Boyamin berpendapat sebenarnya ada banyak sosok berintegritas yang bisa mengisi posisi pimpinan KPK. Sayangnya, pansel tak meloloskan sosok-sosok itu.
Ia mencontohkan eks Menteri Energi dan Sumber Daya Mineral (ESDM) Sudirman Said yang dicoret pansel KPK. “Dari 20 itu yang berprestasi minimal sama dengan Pak Sudirman Said, adakah? Enggak ada,” ujar Boyamin.
Ketua IM57+ Institute Praswad Nugraha sepakat dominasi aparat penegak hukum di jajaran capim KPK harus dikritik. Menurut dia, situasi itu seolah membenarkan adanya jatah capim KPK bagi tiap institusi penegak hukum.
"Seperti bagian penyidikan identik dengan polisi, penuntutan diisi para jaksa, dan auditor dari BPKP. Seolah ada jatah untuk jaksa maupun polisi," kata Praswad kepada Alinea.id.

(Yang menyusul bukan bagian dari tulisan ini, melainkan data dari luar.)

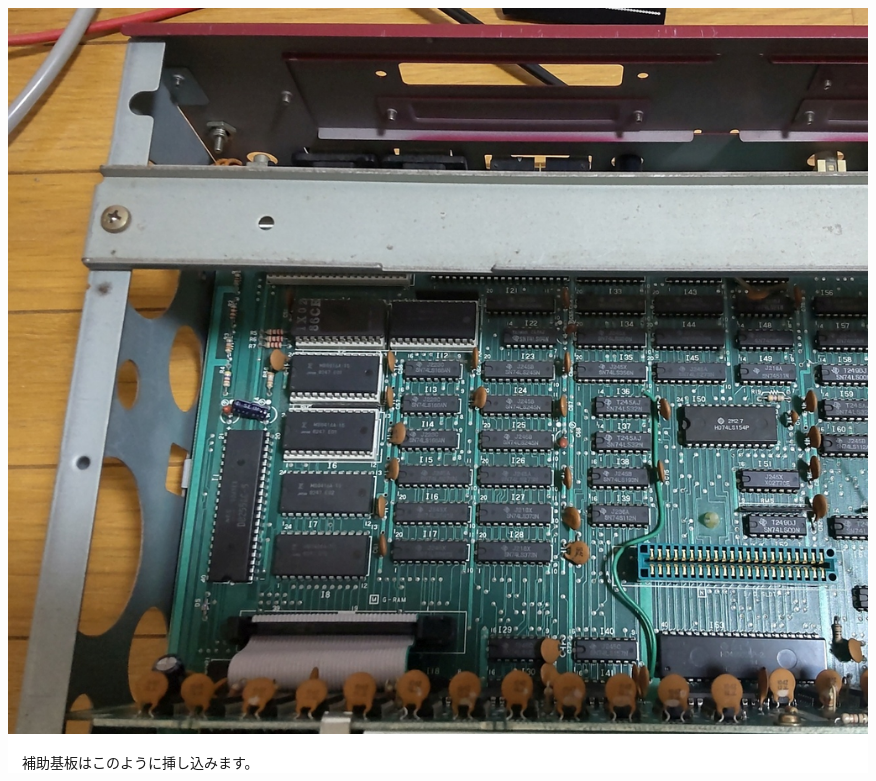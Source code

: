 ![CZ-800_CONNECT_1](https://github.com/yanataka60/X1_SD/blob/main/JPEG/CZ-800_CONNECT(1).JPG)

　補助基板はこのように挿し込みます。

Perwakilan masyarakat sipil diakomodasi menjadi pimpinan KPK sejak era pemerintahan Susilo Bambang Yudhoyono (SBY). Pada periode kedua pemerintahannya, SBY menunjuk Abraham Samad sebagai Ketua KPK. Sebelumnya, Abraham berprofesi sebagai advokat dan aktivis.
Praswad menyarankan agar seleksi capim KPK diulang jika perwakilan dari masyarakat sipil tak terakomodasi dalam komposisi pimpinan. Namun, seleksi ulang hanya mungkin jika disetujui Presiden terpilih Prabowo Subianto.
"Kalau mau, ya, enggak ada yang enggak mungkin karena panglima penegakan hukum tertinggi dan angkatan bersenjata kita, di konstitusi kita itu, presiden,” ujar dia.